Your assignment –
Print every entry again, precisely as written.

Information supplied –
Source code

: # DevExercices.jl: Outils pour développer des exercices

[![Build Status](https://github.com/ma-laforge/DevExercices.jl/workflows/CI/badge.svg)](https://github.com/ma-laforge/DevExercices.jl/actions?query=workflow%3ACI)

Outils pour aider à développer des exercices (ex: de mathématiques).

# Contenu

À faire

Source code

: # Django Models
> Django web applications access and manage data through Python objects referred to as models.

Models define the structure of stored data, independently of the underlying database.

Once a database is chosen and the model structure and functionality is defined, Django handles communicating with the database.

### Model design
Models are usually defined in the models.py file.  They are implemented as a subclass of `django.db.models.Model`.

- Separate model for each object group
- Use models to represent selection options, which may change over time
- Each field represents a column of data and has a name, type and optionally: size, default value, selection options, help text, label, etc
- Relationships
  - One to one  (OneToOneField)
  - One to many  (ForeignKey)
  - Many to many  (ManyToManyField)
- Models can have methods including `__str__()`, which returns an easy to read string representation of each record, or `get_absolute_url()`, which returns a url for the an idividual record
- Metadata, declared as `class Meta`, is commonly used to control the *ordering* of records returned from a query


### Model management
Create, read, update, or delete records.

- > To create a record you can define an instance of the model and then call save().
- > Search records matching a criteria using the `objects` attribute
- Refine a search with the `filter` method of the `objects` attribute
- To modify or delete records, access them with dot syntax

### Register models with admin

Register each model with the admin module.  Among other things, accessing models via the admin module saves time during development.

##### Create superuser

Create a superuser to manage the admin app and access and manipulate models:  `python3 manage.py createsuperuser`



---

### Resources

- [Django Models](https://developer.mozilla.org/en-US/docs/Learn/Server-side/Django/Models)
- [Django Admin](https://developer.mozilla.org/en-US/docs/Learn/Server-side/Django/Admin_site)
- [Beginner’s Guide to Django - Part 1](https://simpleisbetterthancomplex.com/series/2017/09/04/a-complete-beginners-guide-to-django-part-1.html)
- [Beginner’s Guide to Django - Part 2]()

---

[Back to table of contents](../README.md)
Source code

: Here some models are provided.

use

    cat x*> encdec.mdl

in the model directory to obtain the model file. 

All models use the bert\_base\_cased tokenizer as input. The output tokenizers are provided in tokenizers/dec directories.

Written answer –
Source code

: # DevExercices.jl: Outils pour développer des exercices

[![Build Status](https://github.com/ma-laforge/DevExercices.jl/workflows/CI/badge.svg)](https://github.com/ma-laforge/DevExercices.jl/actions?query=workflow%3ACI)

Outils pour aider à développer des exercices (ex: de mathématiques).

# Contenu

À faire

Source code

: # Django Models
> Django web applications access and manage data through Python objects referred to as models.

Models define the structure of stored data, independently of the underlying database.

Once a database is chosen and the model structure and functionality is defined, Django handles communicating with the database.

### Model design
Models are usually defined in the models.py file.  They are implemented as a subclass of `django.db.models.Model`.

- Separate model for each object group
- Use models to represent selection options, which may change over time
- Each field represents a column of data and has a name, type and optionally: size, default value, selection options, help text, label, etc
- Relationships
  - One to one  (OneToOneField)
  - One to many  (ForeignKey)
  - Many to many  (ManyToManyField)
- Models can have methods including `__str__()`, which returns an easy to read string representation of each record, or `get_absolute_url()`, which returns a url for the an idividual record
- Metadata, declared as `class Meta`, is commonly used to control the *ordering* of records returned from a query


### Model management
Create, read, update, or delete records.

- > To create a record you can define an instance of the model and then call save().
- > Search records matching a criteria using the `objects` attribute
- Refine a search with the `filter` method of the `objects` attribute
- To modify or delete records, access them with dot syntax

### Register models with admin

Register each model with the admin module.  Among other things, accessing models via the admin module saves time during development.

##### Create superuser

Create a superuser to manage the admin app and access and manipulate models:  `python3 manage.py createsuperuser`



---

### Resources

- [Django Models](https://developer.mozilla.org/en-US/docs/Learn/Server-side/Django/Models)
- [Django Admin](https://developer.mozilla.org/en-US/docs/Learn/Server-side/Django/Admin_site)
- [Beginner’s Guide to Django - Part 1](https://simpleisbetterthancomplex.com/series/2017/09/04/a-complete-beginners-guide-to-django-part-1.html)
- [Beginner’s Guide to Django - Part 2]()

---

[Back to table of contents](../README.md)
Source code

: Here some models are provided.

use

    cat x*> encdec.mdl

in the model directory to obtain the model file. 

All models use the bert\_base\_cased tokenizer as input. The output tokenizers are provided in tokenizers/dec directories.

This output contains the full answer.